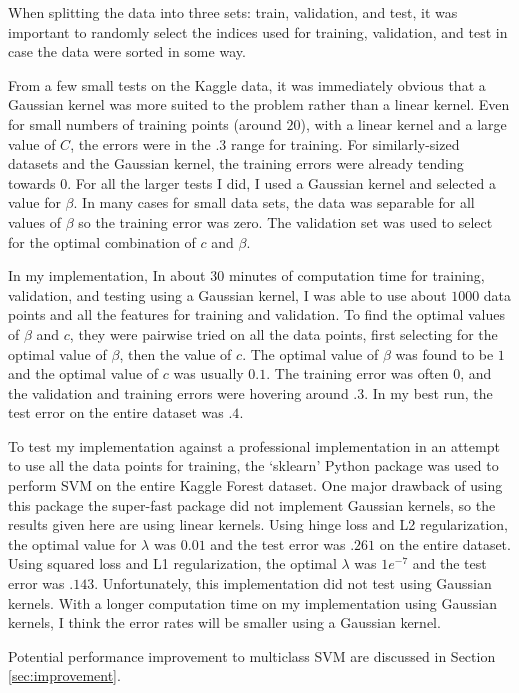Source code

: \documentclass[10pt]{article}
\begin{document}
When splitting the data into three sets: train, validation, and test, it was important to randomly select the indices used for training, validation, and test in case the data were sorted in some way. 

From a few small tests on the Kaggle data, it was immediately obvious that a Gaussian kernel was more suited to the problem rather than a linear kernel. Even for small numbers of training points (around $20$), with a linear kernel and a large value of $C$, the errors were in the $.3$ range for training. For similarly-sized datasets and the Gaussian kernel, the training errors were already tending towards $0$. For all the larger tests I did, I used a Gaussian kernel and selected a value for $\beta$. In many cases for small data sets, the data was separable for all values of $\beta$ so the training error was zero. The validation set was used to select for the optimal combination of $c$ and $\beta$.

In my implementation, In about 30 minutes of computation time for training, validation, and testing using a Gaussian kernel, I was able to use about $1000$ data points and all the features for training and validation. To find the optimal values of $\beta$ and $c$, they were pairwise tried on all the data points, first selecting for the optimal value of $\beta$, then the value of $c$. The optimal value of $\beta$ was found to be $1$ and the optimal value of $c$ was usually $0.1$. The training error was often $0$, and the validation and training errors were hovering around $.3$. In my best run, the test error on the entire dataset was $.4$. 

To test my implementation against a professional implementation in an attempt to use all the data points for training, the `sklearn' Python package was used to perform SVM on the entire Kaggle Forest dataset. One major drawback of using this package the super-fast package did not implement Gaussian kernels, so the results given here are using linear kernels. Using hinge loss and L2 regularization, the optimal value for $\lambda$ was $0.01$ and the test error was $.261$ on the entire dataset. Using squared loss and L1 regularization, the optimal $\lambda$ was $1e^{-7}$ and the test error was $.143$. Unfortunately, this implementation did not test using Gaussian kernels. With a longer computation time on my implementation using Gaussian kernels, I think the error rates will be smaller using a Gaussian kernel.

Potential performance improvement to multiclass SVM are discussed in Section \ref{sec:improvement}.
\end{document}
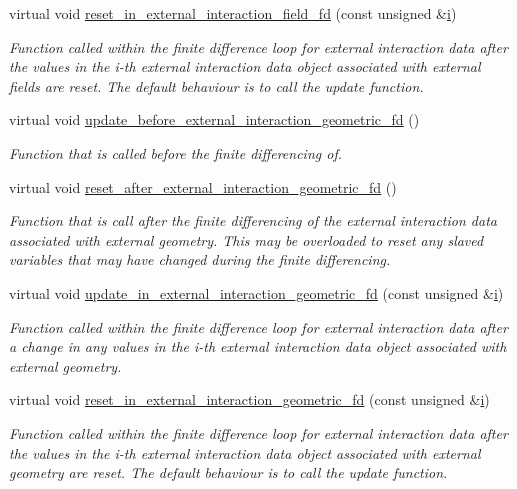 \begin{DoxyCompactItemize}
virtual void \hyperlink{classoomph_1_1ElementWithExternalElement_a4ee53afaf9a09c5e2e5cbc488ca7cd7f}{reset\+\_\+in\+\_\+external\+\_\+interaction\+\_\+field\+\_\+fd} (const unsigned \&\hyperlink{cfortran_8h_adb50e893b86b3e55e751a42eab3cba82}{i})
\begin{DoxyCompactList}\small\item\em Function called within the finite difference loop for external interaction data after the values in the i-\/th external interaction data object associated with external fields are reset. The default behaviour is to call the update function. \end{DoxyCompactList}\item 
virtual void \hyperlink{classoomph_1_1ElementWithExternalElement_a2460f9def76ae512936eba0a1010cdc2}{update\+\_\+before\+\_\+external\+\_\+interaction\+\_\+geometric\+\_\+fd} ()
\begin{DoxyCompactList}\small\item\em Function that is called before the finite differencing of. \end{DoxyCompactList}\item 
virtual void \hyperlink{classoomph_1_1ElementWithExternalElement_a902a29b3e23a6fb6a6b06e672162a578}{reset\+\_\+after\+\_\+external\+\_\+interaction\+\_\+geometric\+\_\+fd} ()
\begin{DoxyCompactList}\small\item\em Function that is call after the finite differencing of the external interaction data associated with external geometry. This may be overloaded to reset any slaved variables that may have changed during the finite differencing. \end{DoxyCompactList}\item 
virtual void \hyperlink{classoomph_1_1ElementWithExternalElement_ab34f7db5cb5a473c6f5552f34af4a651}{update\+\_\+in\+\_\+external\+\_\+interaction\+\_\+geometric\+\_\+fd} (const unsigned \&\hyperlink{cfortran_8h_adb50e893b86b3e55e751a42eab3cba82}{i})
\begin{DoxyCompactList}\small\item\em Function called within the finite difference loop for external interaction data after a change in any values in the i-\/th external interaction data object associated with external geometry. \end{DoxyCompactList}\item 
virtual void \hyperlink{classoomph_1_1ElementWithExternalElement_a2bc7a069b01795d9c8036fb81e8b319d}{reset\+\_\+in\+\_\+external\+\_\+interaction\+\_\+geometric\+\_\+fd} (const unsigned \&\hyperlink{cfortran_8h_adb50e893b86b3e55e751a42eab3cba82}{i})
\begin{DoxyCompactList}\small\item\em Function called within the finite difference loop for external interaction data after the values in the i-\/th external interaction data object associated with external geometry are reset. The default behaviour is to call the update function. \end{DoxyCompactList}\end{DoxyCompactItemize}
****************************************
→ **What is needed**:
From the records above, count the lines in which the string "before" is found, and answer with the number alone.

→ **Answer box**:
2